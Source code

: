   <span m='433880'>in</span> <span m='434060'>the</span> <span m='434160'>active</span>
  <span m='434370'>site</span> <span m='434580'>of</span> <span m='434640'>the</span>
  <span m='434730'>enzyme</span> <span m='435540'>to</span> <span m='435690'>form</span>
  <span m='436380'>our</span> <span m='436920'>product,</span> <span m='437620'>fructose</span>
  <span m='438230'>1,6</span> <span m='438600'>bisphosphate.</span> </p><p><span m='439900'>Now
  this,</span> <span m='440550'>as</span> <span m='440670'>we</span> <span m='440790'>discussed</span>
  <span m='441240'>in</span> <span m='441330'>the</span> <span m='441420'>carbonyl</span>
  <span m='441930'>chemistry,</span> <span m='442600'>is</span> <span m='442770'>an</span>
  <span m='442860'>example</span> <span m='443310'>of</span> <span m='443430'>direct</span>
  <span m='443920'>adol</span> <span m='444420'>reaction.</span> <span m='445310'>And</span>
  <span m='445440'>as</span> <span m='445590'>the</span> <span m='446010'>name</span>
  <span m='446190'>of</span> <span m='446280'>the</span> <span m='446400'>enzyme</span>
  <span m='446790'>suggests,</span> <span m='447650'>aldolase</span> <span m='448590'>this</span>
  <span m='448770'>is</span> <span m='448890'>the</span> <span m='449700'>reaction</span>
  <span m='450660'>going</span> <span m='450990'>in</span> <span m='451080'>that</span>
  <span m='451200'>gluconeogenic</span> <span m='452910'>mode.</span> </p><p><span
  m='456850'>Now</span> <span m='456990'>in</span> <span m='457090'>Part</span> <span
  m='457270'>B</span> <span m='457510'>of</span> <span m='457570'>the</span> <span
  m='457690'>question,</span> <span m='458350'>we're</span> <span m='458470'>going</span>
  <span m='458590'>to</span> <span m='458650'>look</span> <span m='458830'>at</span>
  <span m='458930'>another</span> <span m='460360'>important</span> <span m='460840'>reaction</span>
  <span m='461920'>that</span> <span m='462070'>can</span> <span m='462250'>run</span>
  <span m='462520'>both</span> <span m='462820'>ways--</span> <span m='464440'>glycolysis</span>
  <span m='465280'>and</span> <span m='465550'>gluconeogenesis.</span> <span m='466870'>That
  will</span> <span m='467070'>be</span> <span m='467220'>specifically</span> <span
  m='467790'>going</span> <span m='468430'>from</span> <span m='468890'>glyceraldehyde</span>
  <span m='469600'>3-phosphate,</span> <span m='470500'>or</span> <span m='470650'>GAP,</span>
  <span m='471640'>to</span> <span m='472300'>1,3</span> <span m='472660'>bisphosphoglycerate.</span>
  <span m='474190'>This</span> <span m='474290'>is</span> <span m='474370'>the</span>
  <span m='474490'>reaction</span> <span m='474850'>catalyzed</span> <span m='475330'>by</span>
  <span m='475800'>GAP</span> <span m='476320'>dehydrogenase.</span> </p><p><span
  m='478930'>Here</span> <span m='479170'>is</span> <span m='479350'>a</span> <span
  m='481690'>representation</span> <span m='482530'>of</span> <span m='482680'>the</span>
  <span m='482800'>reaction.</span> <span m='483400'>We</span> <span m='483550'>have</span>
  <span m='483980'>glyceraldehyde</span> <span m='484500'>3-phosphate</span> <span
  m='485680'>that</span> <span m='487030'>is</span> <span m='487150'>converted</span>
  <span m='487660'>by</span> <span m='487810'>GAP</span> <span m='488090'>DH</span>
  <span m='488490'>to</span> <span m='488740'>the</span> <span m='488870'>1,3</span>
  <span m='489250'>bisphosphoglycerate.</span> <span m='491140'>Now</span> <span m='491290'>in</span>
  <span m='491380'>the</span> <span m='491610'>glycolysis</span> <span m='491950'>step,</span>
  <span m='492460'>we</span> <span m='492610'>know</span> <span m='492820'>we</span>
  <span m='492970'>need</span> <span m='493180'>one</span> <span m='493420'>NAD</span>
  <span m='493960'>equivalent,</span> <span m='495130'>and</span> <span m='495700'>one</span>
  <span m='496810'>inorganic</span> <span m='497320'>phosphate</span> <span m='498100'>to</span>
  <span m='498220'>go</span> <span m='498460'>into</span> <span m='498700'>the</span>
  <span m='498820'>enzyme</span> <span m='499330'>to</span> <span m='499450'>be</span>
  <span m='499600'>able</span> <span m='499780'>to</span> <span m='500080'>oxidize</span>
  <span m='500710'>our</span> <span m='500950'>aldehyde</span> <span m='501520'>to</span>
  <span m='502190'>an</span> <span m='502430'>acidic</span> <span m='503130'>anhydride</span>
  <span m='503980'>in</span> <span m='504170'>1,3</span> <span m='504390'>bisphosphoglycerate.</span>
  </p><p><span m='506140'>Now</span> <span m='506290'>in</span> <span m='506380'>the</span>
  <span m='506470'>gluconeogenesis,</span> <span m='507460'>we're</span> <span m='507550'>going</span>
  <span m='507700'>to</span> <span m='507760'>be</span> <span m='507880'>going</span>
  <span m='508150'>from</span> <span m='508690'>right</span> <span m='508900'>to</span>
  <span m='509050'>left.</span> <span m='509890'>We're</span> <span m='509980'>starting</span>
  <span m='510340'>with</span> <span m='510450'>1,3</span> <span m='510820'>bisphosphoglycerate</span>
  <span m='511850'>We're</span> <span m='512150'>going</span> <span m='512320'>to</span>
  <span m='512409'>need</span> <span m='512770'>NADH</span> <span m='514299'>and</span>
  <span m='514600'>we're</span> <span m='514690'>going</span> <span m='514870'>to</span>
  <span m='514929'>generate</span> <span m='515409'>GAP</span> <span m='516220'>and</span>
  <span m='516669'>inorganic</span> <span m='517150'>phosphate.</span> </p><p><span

YOUR ASSIGNMENT:
Beginning with the line that has "<span m='500710'>our</span> <span" and ending with the line that has "<span m='510340'>with</span> <span", set down the lines above exactly and include no others.

REPLY TO THE EXERCISE:
  <span m='500710'>our</span> <span m='500950'>aldehyde</span> <span m='501520'>to</span>
  <span m='502190'>an</span> <span m='502430'>acidic</span> <span m='503130'>anhydride</span>
  <span m='503980'>in</span> <span m='504170'>1,3</span> <span m='504390'>bisphosphoglycerate.</span>
  </p><p><span m='506140'>Now</span> <span m='506290'>in</span> <span m='506380'>the</span>
  <span m='506470'>gluconeogenesis,</span> <span m='507460'>we're</span> <span m='507550'>going</span>
  <span m='507700'>to</span> <span m='507760'>be</span> <span m='507880'>going</span>
  <span m='508150'>from</span> <span m='508690'>right</span> <span m='508900'>to</span>
  <span m='509050'>left.</span> <span m='509890'>We're</span> <span m='509980'>starting</span>
  <span m='510340'>with</span> <span m='510450'>1,3</span> <span m='510820'>bisphosphoglycerate</span>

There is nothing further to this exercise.